Goal of the exercise
Each entry should be printed exactly, with its images omitted.
------ Excerpted records
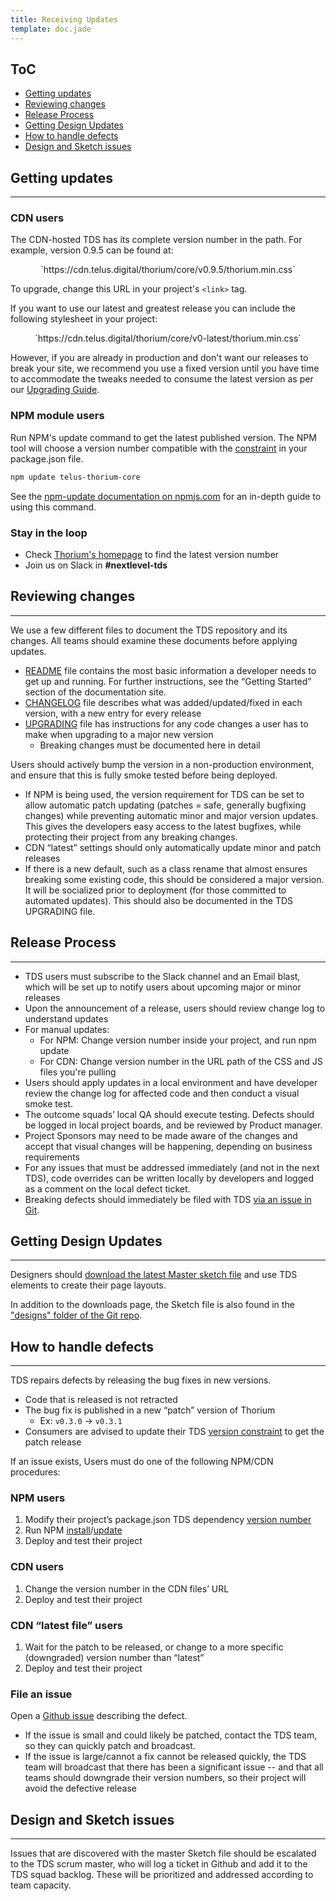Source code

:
 ```yaml
---
title: Receiving Updates
template: doc.jade
---
```


## ToC

* [Getting updates](#getting-updates)
* [Reviewing changes](#reviewing-changes)
* [Release Process](#release-process)
* [Getting Design Updates](#getting-design-updates)
* [How to handle defects](#how-to-handle-defects)
* [Design and Sketch issues](#design-and-sketch-issues)



## Getting updates

---

### CDN users

The CDN-hosted TDS has its complete version number in the path. For example, version 0.9.5 can be found at:

<p style="text-align: center;">
`https://cdn.telus.digital/thorium/core/v0.9.5/thorium.min.css`
</p>

To upgrade, change this URL in your project's `<link>` tag.

If you want to use our latest and greatest release you can include the following stylesheet in your project:

<p style="text-align: center;">
`https://cdn.telus.digital/thorium/core/v0-latest/thorium.min.css`
</p>

However, if you are already in production and don't want our releases to break your site, we recommend you use a fixed version until you have time to accommodate the tweaks needed to consume the latest version as per our [Upgrading Guide](https://github.com/telusdigital/telus-thorium-core/blob/master/UPGRADING.md).

### NPM module users

Run NPM's update command to get the latest published version. The NPM tool will choose a version number compatible with the [constraint](#versioning) in your package.json file.

```bash
npm update telus-thorium-core
```

See the [npm-update documentation on npmjs.com](https://docs.npmjs.com/cli/update) for an in-depth guide to using this command.

### Stay in the loop

* Check [Thorium's homepage](/) to find the latest version number
* Join us on Slack in **#nextlevel-tds**

[comment]: # (If only two lines separate this this headline and the preceeding list, the h2 will end up inside the last li tag)

## Reviewing changes

---

We use a few different files to document the TDS repository and its changes. All teams should examine these documents before applying updates.

* [README](https://github.com/telusdigital/telus-thorium-core/blob/master/README.md) file contains the most basic information a developer needs to get up and running. For further instructions, see the “Getting Started” section of the documentation site.
* [CHANGELOG](https://github.com/telusdigital/telus-thorium-core/blob/master/CHANGELOG.md) file describes what was added/updated/fixed in each version, with a new entry for every release
* [UPGRADING](https://github.com/telusdigital/telus-thorium-core/blob/master/UPGRADING.md) file has instructions for any code changes a user has to make when upgrading to a major new version
    * Breaking changes must be documented here in detail

Users should actively bump the version in a non-production environment, and ensure that this is fully smoke tested before being deployed.

* If NPM is being used, the version requirement for TDS can be set to allow automatic patch updating (patches = safe, generally bugfixing changes) while preventing automatic minor and major version updates. This gives the developers easy access to the latest bugfixes, while protecting their project from any breaking changes.
* CDN “latest” settings should only automatically update minor and patch releases
* If there is a new default, such as a class rename that almost ensures breaking some existing code, this should be considered a major version. It will be socialized prior to deployment (for those committed to automated updates). This should also be documented in the TDS UPGRADING file.

## Release Process

---

* TDS users must subscribe to the Slack channel and an Email blast, which will be set up to notify users about upcoming major or minor releases
* Upon the announcement of a release, users should review change log to understand updates
* For manual updates:
    * For NPM: Change version number inside your project, and run npm update
    * For CDN: Change version number in the URL path of the CSS and JS files you're pulling
* Users should apply updates in a local environment and have developer review the change log for affected code and then conduct a visual smoke test.
* The outcome squads’ local QA should execute testing. Defects should be logged in local project boards, and be reviewed by Product manager.
* Project Sponsors may need to be made aware of the changes and accept that visual changes will be happening, depending on business requirements
* For any issues that must be addressed immediately (and not in the next TDS), code overrides can be written locally by developers and logged as a comment on the local defect ticket.
* Breaking defects should immediately be filed with TDS [via an issue in Git](https://github.com/telusdigital/telus-thorium-core/issues).

## Getting Design Updates

---

Designers should [download the latest Master sketch file](/2-Use-Thorium/5-downloads.html) and use TDS elements to create their page layouts.

In addition to the downloads page, the Sketch file is also found in the ["designs" folder of the Git repo](https://github.com/telusdigital/telus-thorium-core/tree/master/designs).

## How to handle defects

---

TDS repairs defects by releasing the bug fixes in new versions.

* Code that is released is not retracted
* The bug fix is published in a new “patch” version of Thorium
    * Ex: `v0.3.0` &rarr; `v0.3.1`
* Consumers are advised to update their TDS [version constraint](https://github.com/npm/node-semver#ranges) to get the patch release

If an issue exists, Users must do one of the following NPM/CDN procedures:

### NPM users

1. Modify their project’s package.json TDS dependency [version number](https://github.com/npm/node-semver#ranges)
2. Run NPM [install](https://docs.npmjs.com/cli/install)/[update](https://docs.npmjs.com/cli/update)
3. Deploy and test their project

### CDN users

1. Change the version number in the CDN files’ URL
2. Deploy and test their project

### CDN “latest file” users

1. Wait for the patch to be released, or change to a more specific (downgraded) version number than “latest”
2. Deploy and test their project

### File an issue

Open a [Github issue](https://github.com/telusdigital/telus-thorium-core/issues) describing the defect.

* If the issue is small and could likely be patched, contact the TDS team, so they can quickly patch and broadcast.
* If the issue is large/cannot a fix cannot be released quickly, the TDS team will broadcast that there has been a significant issue -- and that all teams should downgrade their version numbers, so their project will avoid the defective release

## Design and Sketch issues

---

Issues that are discovered with the master Sketch file should be escalated to the TDS scrum master, who will log a ticket in Github and add it to the TDS squad backlog. These will be prioritized and addressed according to team capacity.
------------
Answer space
Source code

:
 ```yaml
---
title: Receiving Updates
template: doc.jade
---
```


## ToC

* [Getting updates](#getting-updates)
* [Reviewing changes](#reviewing-changes)
* [Release Process](#release-process)
* [Getting Design Updates](#getting-design-updates)
* [How to handle defects](#how-to-handle-defects)
* [Design and Sketch issues](#design-and-sketch-issues)



## Getting updates

---

### CDN users

The CDN-hosted TDS has its complete version number in the path. For example, version 0.9.5 can be found at:

<p style="text-align: center;">
`https://cdn.telus.digital/thorium/core/v0.9.5/thorium.min.css`
</p>

To upgrade, change this URL in your project's `<link>` tag.

If you want to use our latest and greatest release you can include the following stylesheet in your project:

<p style="text-align: center;">
`https://cdn.telus.digital/thorium/core/v0-latest/thorium.min.css`
</p>

However, if you are already in production and don't want our releases to break your site, we recommend you use a fixed version until you have time to accommodate the tweaks needed to consume the latest version as per our [Upgrading Guide](https://github.com/telusdigital/telus-thorium-core/blob/master/UPGRADING.md).

### NPM module users

Run NPM's update command to get the latest published version. The NPM tool will choose a version number compatible with the [constraint](#versioning) in your package.json file.

```bash
npm update telus-thorium-core
```

See the [npm-update documentation on npmjs.com](https://docs.npmjs.com/cli/update) for an in-depth guide to using this command.

### Stay in the loop

* Check [Thorium's homepage](/) to find the latest version number
* Join us on Slack in **#nextlevel-tds**

[comment]: # (If only two lines separate this this headline and the preceeding list, the h2 will end up inside the last li tag)

## Reviewing changes

---

We use a few different files to document the TDS repository and its changes. All teams should examine these documents before applying updates.

* [README](https://github.com/telusdigital/telus-thorium-core/blob/master/README.md) file contains the most basic information a developer needs to get up and running. For further instructions, see the “Getting Started” section of the documentation site.
* [CHANGELOG](https://github.com/telusdigital/telus-thorium-core/blob/master/CHANGELOG.md) file describes what was added/updated/fixed in each version, with a new entry for every release
* [UPGRADING](https://github.com/telusdigital/telus-thorium-core/blob/master/UPGRADING.md) file has instructions for any code changes a user has to make when upgrading to a major new version
    * Breaking changes must be documented here in detail

Users should actively bump the version in a non-production environment, and ensure that this is fully smoke tested before being deployed.

* If NPM is being used, the version requirement for TDS can be set to allow automatic patch updating (patches = safe, generally bugfixing changes) while preventing automatic minor and major version updates. This gives the developers easy access to the latest bugfixes, while protecting their project from any breaking changes.
* CDN “latest” settings should only automatically update minor and patch releases
* If there is a new default, such as a class rename that almost ensures breaking some existing code, this should be considered a major version. It will be socialized prior to deployment (for those committed to automated updates). This should also be documented in the TDS UPGRADING file.

## Release Process

---

* TDS users must subscribe to the Slack channel and an Email blast, which will be set up to notify users about upcoming major or minor releases
* Upon the announcement of a release, users should review change log to understand updates
* For manual updates:
    * For NPM: Change version number inside your project, and run npm update
    * For CDN: Change version number in the URL path of the CSS and JS files you're pulling
* Users should apply updates in a local environment and have developer review the change log for affected code and then conduct a visual smoke test.
* The outcome squads’ local QA should execute testing. Defects should be logged in local project boards, and be reviewed by Product manager.
* Project Sponsors may need to be made aware of the changes and accept that visual changes will be happening, depending on business requirements
* For any issues that must be addressed immediately (and not in the next TDS), code overrides can be written locally by developers and logged as a comment on the local defect ticket.
* Breaking defects should immediately be filed with TDS [via an issue in Git](https://github.com/telusdigital/telus-thorium-core/issues).

## Getting Design Updates

---

Designers should [download the latest Master sketch file](/2-Use-Thorium/5-downloads.html) and use TDS elements to create their page layouts.

In addition to the downloads page, the Sketch file is also found in the ["designs" folder of the Git repo](https://github.com/telusdigital/telus-thorium-core/tree/master/designs).

## How to handle defects

---

TDS repairs defects by releasing the bug fixes in new versions.

* Code that is released is not retracted
* The bug fix is published in a new “patch” version of Thorium
    * Ex: `v0.3.0` &rarr; `v0.3.1`
* Consumers are advised to update their TDS [version constraint](https://github.com/npm/node-semver#ranges) to get the patch release

If an issue exists, Users must do one of the following NPM/CDN procedures:

### NPM users

1. Modify their project’s package.json TDS dependency [version number](https://github.com/npm/node-semver#ranges)
2. Run NPM [install](https://docs.npmjs.com/cli/install)/[update](https://docs.npmjs.com/cli/update)
3. Deploy and test their project

### CDN users

1. Change the version number in the CDN files’ URL
2. Deploy and test their project

### CDN “latest file” users

1. Wait for the patch to be released, or change to a more specific (downgraded) version number than “latest”
2. Deploy and test their project

### File an issue

Open a [Github issue](https://github.com/telusdigital/telus-thorium-core/issues) describing the defect.

* If the issue is small and could likely be patched, contact the TDS team, so they can quickly patch and broadcast.
* If the issue is large/cannot a fix cannot be released quickly, the TDS team will broadcast that there has been a significant issue -- and that all teams should downgrade their version numbers, so their project will avoid the defective release

## Design and Sketch issues

---

Issues that are discovered with the master Sketch file should be escalated to the TDS scrum master, who will log a ticket in Github and add it to the TDS squad backlog. These will be prioritized and addressed according to team capacity.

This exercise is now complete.